▸ DIRECTIONS
With the pictures left out, repeat every entry that follows exactly.

▸ RECORDED DATA
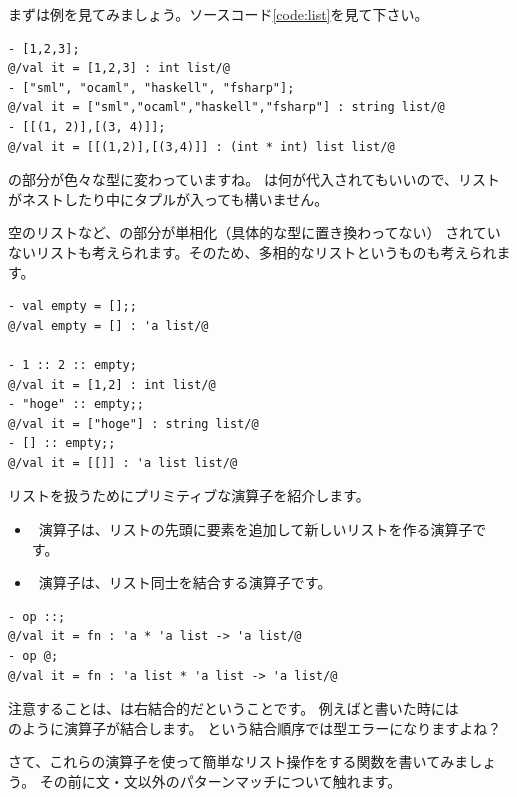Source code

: \documentclass[11pt,a4paper]{jarticle}
\begin{document}
まずは例を見てみましょう。ソースコード\ref{code:list}を見て下さい。

\begin{lstlisting}[caption=色々なリスト,label=code:list]
- [1,2,3];
@/val it = [1,2,3] : int list/@
- ["sml", "ocaml", "haskell", "fsharp"];
@/val it = ["sml","ocaml","haskell","fsharp"] : string list/@
- [[(1, 2)],[(3, 4)]];
@/val it = [[(1,2)],[(3,4)]] : (int * int) list list/@
\end{lstlisting}

の部分が色々な型に変わっていますね。
は何が代入されてもいいので、リストがネストしたり中にタプルが入っても構いません。

空のリストなど、の部分が単相化（具体的な型に置き換わってない）
されていないリストも考えられます。そのため、多相的なリストというものも考えられます。

\begin{lstlisting}[caption=多相的なリスト,label=code:poly-list]
- val empty = [];;
@/val empty = [] : 'a list/@

- 1 :: 2 :: empty;
@/val it = [1,2] : int list/@
- "hoge" :: empty;;
@/val it = ["hoge"] : string list/@
- [] :: empty;;
@/val it = [[]] : 'a list list/@
\end{lstlisting}

リストを扱うためにプリミティブな演算子を紹介します。
\begin{itemize}
\item \prog{::} \ 演算子は、リストの先頭に要素を追加して新しいリストを作る演算子です。
\item {} \ 演算子は、リスト同士を結合する演算子です。
\end{itemize}

\begin{lstlisting}[caption=リスト操作演算子の型,label=code:list-operators]
- op ::;
@/val it = fn : 'a * 'a list -> 'a list/@
- op @;
@/val it = fn : 'a list * 'a list -> 'a list/@
\end{lstlisting}

注意することは、\prog{::}は右結合的だということです。
例えばと書いた時には \\
のように演算子が結合します。
という結合順序では型エラーになりますよね？

さて、これらの演算子を使って簡単なリスト操作をする関数を書いてみましょう。
その前に文・文以外のパターンマッチについて触れます。
\end{document}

▸ ANSWER SPACE
Source code

: \documentclass[11pt,a4paper]{jarticle}
\begin{document}
まずは例を見てみましょう。ソースコード\ref{code:list}を見て下さい。

\begin{lstlisting}[caption=色々なリスト,label=code:list]
- [1,2,3];
@/val it = [1,2,3] : int list/@
- ["sml", "ocaml", "haskell", "fsharp"];
@/val it = ["sml","ocaml","haskell","fsharp"] : string list/@
- [[(1, 2)],[(3, 4)]];
@/val it = [[(1,2)],[(3,4)]] : (int * int) list list/@
\end{lstlisting}

の部分が色々な型に変わっていますね。
は何が代入されてもいいので、リストがネストしたり中にタプルが入っても構いません。

空のリストなど、の部分が単相化（具体的な型に置き換わってない）
されていないリストも考えられます。そのため、多相的なリストというものも考えられます。

\begin{lstlisting}[caption=多相的なリスト,label=code:poly-list]
- val empty = [];;
@/val empty = [] : 'a list/@

- 1 :: 2 :: empty;
@/val it = [1,2] : int list/@
- "hoge" :: empty;;
@/val it = ["hoge"] : string list/@
- [] :: empty;;
@/val it = [[]] : 'a list list/@
\end{lstlisting}

リストを扱うためにプリミティブな演算子を紹介します。
\begin{itemize}
\item \prog{::} \ 演算子は、リストの先頭に要素を追加して新しいリストを作る演算子です。
\item {} \ 演算子は、リスト同士を結合する演算子です。
\end{itemize}

\begin{lstlisting}[caption=リスト操作演算子の型,label=code:list-operators]
- op ::;
@/val it = fn : 'a * 'a list -> 'a list/@
- op @;
@/val it = fn : 'a list * 'a list -> 'a list/@
\end{lstlisting}

注意することは、\prog{::}は右結合的だということです。
例えばと書いた時には \\
のように演算子が結合します。
という結合順序では型エラーになりますよね？

さて、これらの演算子を使って簡単なリスト操作をする関数を書いてみましょう。
その前に文・文以外のパターンマッチについて触れます。
\end{document}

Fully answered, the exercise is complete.